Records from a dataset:
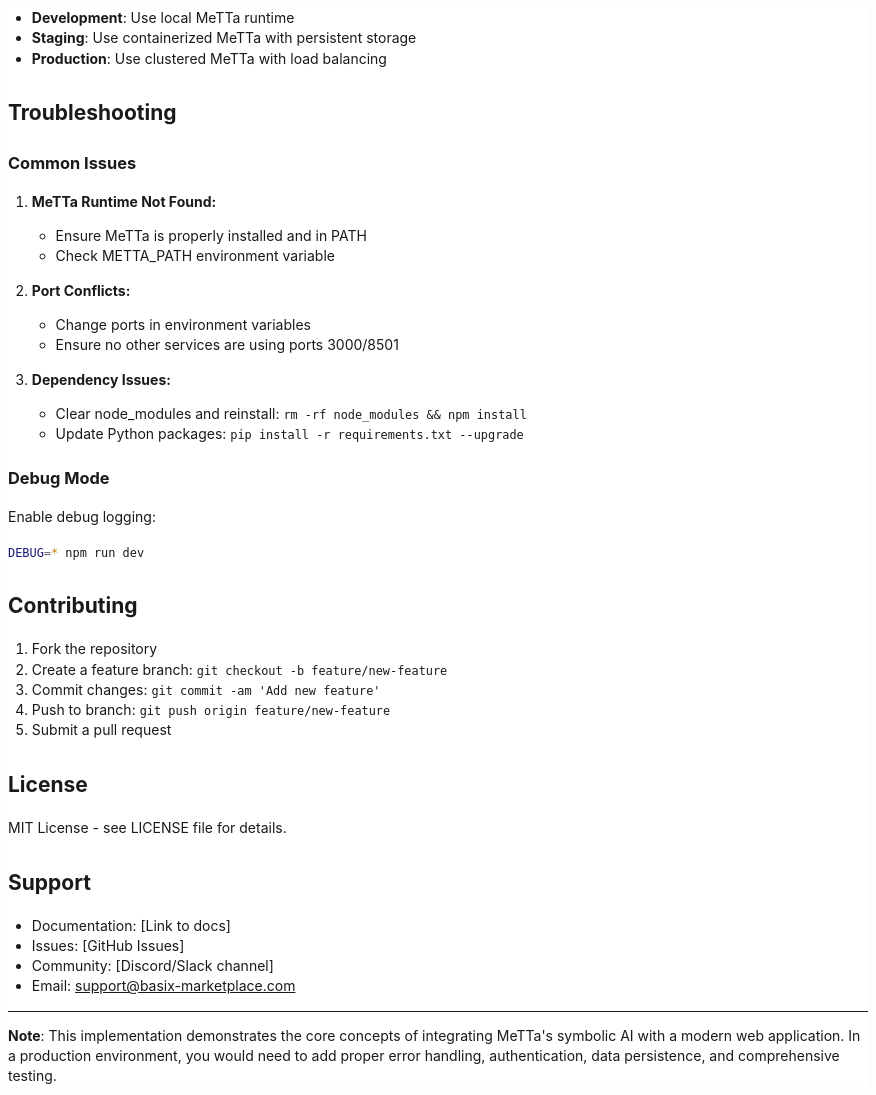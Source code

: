 - **Development**: Use local MeTTa runtime
- **Staging**: Use containerized MeTTa with persistent storage
- **Production**: Use clustered MeTTa with load balancing

## Troubleshooting

### Common Issues

1. **MeTTa Runtime Not Found:**

   - Ensure MeTTa is properly installed and in PATH
   - Check METTA_PATH environment variable

2. **Port Conflicts:**

   - Change ports in environment variables
   - Ensure no other services are using ports 3000/8501

3. **Dependency Issues:**
   - Clear node_modules and reinstall: `rm -rf node_modules && npm install`
   - Update Python packages: `pip install -r requirements.txt --upgrade`

### Debug Mode

Enable debug logging:

```bash
DEBUG=* npm run dev
```

## Contributing

1. Fork the repository
2. Create a feature branch: `git checkout -b feature/new-feature`
3. Commit changes: `git commit -am 'Add new feature'`
4. Push to branch: `git push origin feature/new-feature`
5. Submit a pull request

## License

MIT License - see LICENSE file for details.

## Support

- Documentation: [Link to docs]
- Issues: [GitHub Issues]
- Community: [Discord/Slack channel]
- Email: support@basix-marketplace.com

---

**Note**: This implementation demonstrates the core concepts of integrating MeTTa's symbolic AI with a modern web application. In a production environment, you would need to add proper error handling, authentication, data persistence, and comprehensive testing.
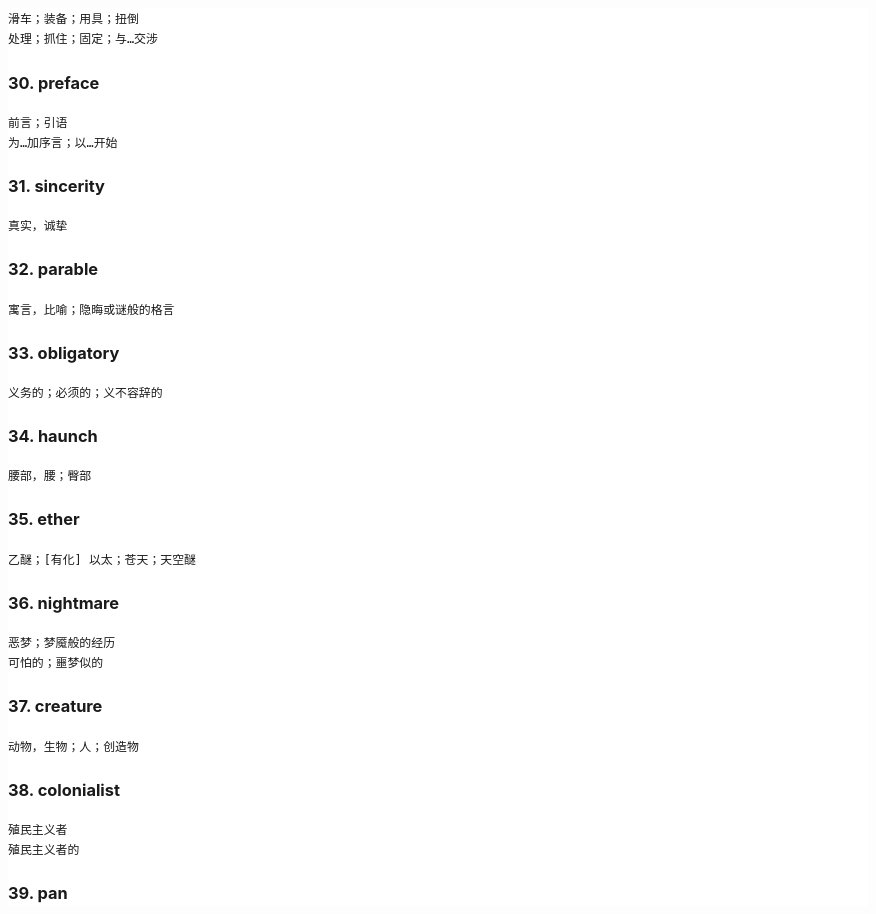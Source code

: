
 ```
滑车；装备；用具；扭倒
处理；抓住；固定；与…交涉
```
### 30. preface

```
前言；引语
为…加序言；以…开始
```
### 31. sincerity

```
真实，诚挚
```
### 32. parable

```
寓言，比喻；隐晦或谜般的格言
```
### 33. obligatory

```
义务的；必须的；义不容辞的
```
### 34. haunch

```
腰部，腰；臀部
```
### 35. ether

```
乙醚；[有化] 以太；苍天；天空醚
```
### 36. nightmare

```
恶梦；梦魇般的经历
可怕的；噩梦似的
```
### 37. creature

```
动物，生物；人；创造物
```
### 38. colonialist

```
殖民主义者
殖民主义者的
```
### 39. pan

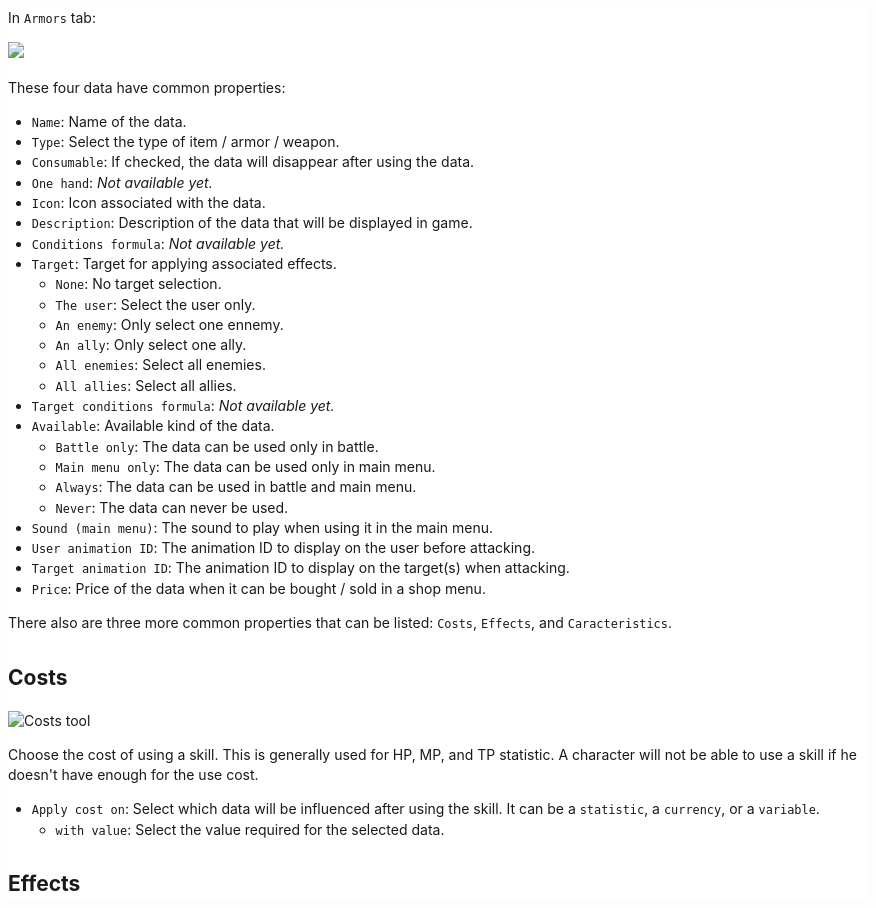 In `Armors` tab:

![](https://rpg-paper-maker.github.io/basics/img/battle-armors.png)

These four data have common properties:

* `Name`: Name of the data.
* `Type`: Select the type of item / armor / weapon.
* `Consumable`: If checked, the data will disappear after using the data.
* `One hand`: _Not available yet._
* `Icon`: Icon associated with the data.
* `Description`: Description of the data that will be displayed in game.
* `Conditions formula`: _Not available yet._
* `Target`: Target for applying associated effects.
  * `None`: No target selection.
  * `The user`: Select the user only.
  * `An enemy`: Only select one ennemy.
  * `An ally`: Only select one ally.
  * `All enemies`: Select all enemies.
  * `All allies`: Select all allies.
* `Target conditions formula`: _Not available yet._
* `Available`: Available kind of the data.
  * `Battle only`: The data can be used only in battle.
  * `Main menu only`: The data can be used only in main menu.
  * `Always`: The data can be used in battle and main menu.
  * `Never`: The data can never be used.
* `Sound (main menu)`: The sound to play when using it in the main menu.
* `User animation ID`: The animation ID to display on the user before attacking.
* `Target animation ID`: The animation ID to display on the target\(s\) when attacking.
* `Price`: Price of the data when it can be bought / sold in a shop menu.

There also are three more common properties that can be listed: `Costs`, `Effects`, and `Caracteristics`.

## Costs <a id="costs"></a>

![Costs tool](https://rpg-paper-maker.github.io/basics/img/battle-costs.png)

Choose the cost of using a skill. This is generally used for HP, MP, and TP statistic. A character will not be able to use a skill if he doesn't have enough for the use cost.

* `Apply cost on`: Select which data will be influenced after using the skill. It can be a `statistic`, a `currency`, or a `variable`.
  * `with value`: Select the value required for the selected data.

## Effects <a id="effects"></a>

→ **YOUR TASK**:
Extract every line from the records above that contains the word "when".

→ **COMPLETED TASK**:
* `Sound (main menu)`: The sound to play when using it in the main menu.
* `Target animation ID`: The animation ID to display on the target\(s\) when attacking.
* `Price`: Price of the data when it can be bought / sold in a shop menu.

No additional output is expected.